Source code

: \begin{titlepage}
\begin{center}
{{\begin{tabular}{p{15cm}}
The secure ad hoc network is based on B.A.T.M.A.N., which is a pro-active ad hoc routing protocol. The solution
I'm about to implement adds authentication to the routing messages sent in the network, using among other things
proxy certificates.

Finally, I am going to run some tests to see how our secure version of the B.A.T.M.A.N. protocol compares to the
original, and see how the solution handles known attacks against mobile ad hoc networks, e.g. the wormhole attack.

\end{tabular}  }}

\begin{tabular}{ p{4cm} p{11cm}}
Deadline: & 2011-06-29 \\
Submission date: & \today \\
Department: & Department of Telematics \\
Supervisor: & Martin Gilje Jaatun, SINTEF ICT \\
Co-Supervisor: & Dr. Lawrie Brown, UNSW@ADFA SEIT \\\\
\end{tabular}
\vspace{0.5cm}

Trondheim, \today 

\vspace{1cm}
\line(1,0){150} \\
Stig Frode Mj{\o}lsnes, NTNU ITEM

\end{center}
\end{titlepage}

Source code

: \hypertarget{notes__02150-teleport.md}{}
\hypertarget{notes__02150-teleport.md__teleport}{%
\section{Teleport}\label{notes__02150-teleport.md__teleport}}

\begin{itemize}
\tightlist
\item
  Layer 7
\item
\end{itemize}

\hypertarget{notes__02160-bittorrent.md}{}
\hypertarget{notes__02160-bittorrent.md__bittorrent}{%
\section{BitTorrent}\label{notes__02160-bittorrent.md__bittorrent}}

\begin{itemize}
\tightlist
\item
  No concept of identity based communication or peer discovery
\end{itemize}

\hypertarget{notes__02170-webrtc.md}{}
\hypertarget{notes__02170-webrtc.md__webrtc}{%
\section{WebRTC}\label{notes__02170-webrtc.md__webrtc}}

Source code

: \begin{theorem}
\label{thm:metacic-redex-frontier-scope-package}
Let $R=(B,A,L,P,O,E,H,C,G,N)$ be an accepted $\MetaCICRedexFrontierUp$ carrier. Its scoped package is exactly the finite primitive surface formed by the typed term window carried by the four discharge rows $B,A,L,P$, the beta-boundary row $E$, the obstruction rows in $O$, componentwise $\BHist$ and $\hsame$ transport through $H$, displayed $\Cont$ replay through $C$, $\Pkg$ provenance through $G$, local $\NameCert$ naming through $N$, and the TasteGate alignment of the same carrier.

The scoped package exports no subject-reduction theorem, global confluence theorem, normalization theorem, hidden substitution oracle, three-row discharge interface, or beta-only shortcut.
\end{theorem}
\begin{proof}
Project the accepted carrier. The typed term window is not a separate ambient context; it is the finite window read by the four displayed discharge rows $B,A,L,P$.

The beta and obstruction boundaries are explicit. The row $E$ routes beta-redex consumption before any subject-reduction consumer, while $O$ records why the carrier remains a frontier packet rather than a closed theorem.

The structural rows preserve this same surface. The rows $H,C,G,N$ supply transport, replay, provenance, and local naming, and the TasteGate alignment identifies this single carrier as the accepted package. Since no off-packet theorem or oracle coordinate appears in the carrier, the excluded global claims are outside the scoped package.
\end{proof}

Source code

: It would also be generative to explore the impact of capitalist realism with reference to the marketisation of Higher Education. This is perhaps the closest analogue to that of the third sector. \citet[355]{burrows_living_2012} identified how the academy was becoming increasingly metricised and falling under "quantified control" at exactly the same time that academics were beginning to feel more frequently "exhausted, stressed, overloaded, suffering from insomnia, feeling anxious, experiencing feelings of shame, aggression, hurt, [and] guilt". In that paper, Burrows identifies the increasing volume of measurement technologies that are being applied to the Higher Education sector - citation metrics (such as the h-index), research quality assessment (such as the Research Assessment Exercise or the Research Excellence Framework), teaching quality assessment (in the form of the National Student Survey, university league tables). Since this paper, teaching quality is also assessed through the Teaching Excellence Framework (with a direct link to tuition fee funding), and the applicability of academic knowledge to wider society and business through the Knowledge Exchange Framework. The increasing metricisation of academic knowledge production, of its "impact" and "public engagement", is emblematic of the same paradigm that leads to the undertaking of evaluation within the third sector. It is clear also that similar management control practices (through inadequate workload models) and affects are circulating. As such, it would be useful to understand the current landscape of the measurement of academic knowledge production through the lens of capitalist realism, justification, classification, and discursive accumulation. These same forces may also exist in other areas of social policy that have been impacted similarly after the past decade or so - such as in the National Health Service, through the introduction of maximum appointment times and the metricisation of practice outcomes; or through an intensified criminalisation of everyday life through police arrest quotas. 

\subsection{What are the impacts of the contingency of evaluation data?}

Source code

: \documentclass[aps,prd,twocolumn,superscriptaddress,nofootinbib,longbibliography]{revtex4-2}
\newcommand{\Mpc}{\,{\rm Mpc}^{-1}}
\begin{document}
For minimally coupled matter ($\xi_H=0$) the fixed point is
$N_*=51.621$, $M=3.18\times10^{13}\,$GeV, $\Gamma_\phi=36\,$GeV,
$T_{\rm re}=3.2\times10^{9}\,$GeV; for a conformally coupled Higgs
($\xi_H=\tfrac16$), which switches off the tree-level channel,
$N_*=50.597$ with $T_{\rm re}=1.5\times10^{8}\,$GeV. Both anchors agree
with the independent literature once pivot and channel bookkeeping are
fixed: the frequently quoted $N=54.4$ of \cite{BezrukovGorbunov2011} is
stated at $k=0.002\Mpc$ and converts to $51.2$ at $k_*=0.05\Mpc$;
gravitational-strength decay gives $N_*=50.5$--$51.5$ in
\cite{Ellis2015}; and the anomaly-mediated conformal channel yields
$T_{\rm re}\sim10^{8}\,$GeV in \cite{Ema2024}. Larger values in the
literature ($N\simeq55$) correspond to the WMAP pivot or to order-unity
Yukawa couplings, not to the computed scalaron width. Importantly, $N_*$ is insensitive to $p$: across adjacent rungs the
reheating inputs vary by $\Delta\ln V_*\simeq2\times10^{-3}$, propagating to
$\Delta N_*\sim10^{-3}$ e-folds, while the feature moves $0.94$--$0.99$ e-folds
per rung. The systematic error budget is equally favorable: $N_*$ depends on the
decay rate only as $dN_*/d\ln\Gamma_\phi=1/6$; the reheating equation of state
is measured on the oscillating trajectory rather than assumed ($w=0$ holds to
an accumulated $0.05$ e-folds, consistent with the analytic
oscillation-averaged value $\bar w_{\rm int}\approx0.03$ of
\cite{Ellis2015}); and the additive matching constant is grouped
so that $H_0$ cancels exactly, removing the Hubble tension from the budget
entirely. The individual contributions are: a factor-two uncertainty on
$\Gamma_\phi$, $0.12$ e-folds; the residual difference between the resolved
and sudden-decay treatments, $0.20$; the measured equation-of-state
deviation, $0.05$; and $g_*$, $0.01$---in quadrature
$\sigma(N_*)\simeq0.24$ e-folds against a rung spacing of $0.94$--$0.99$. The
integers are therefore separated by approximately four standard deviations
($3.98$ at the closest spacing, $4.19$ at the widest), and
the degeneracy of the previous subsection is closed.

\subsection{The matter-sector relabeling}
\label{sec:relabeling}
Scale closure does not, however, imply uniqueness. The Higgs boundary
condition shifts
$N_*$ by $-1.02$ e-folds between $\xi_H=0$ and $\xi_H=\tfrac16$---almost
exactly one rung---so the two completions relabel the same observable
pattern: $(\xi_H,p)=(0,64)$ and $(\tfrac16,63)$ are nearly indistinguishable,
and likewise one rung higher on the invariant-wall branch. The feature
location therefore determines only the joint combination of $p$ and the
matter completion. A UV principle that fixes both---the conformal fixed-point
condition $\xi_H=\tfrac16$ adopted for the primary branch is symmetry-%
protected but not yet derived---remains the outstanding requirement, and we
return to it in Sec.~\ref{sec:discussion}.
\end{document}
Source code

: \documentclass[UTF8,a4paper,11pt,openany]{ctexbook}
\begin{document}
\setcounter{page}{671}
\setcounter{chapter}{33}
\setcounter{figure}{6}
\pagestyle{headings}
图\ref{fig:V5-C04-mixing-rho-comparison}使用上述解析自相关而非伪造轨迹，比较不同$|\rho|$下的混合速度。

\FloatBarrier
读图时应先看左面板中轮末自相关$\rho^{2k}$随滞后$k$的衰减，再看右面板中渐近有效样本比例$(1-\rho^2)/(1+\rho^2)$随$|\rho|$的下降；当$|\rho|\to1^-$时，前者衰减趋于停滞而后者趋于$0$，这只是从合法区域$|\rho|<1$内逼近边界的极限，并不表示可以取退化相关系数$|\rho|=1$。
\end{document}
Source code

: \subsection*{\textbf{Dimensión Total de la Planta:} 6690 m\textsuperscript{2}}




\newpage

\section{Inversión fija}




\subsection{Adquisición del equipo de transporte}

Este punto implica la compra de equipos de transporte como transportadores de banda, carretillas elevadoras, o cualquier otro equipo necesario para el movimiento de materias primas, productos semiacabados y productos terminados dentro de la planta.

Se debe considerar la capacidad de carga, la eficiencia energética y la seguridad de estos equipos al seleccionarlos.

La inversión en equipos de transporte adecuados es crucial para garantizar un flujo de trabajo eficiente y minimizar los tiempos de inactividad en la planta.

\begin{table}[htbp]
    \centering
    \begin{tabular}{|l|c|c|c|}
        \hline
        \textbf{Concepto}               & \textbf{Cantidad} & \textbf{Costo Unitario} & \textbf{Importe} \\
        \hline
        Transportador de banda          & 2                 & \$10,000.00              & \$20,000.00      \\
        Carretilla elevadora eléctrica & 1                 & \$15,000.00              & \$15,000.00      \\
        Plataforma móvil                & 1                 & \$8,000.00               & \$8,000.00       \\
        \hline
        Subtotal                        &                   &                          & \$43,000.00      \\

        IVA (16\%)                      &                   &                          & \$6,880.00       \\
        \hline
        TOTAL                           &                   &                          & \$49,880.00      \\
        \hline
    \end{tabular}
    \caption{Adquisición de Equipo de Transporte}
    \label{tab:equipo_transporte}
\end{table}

Task instructions:
Reproduce word for word the material above, beginning with the line that contains "reheating inputs vary" and ending with the line that contains "oscillation-averaged value $\bar".

Answer section:
reheating inputs vary by $\Delta\ln V_*\simeq2\times10^{-3}$, propagating to
$\Delta N_*\sim10^{-3}$ e-folds, while the feature moves $0.94$--$0.99$ e-folds
per rung. The systematic error budget is equally favorable: $N_*$ depends on the
decay rate only as $dN_*/d\ln\Gamma_\phi=1/6$; the reheating equation of state
is measured on the oscillating trajectory rather than assumed ($w=0$ holds to
an accumulated $0.05$ e-folds, consistent with the analytic
oscillation-averaged value $\bar w_{\rm int}\approx0.03$ of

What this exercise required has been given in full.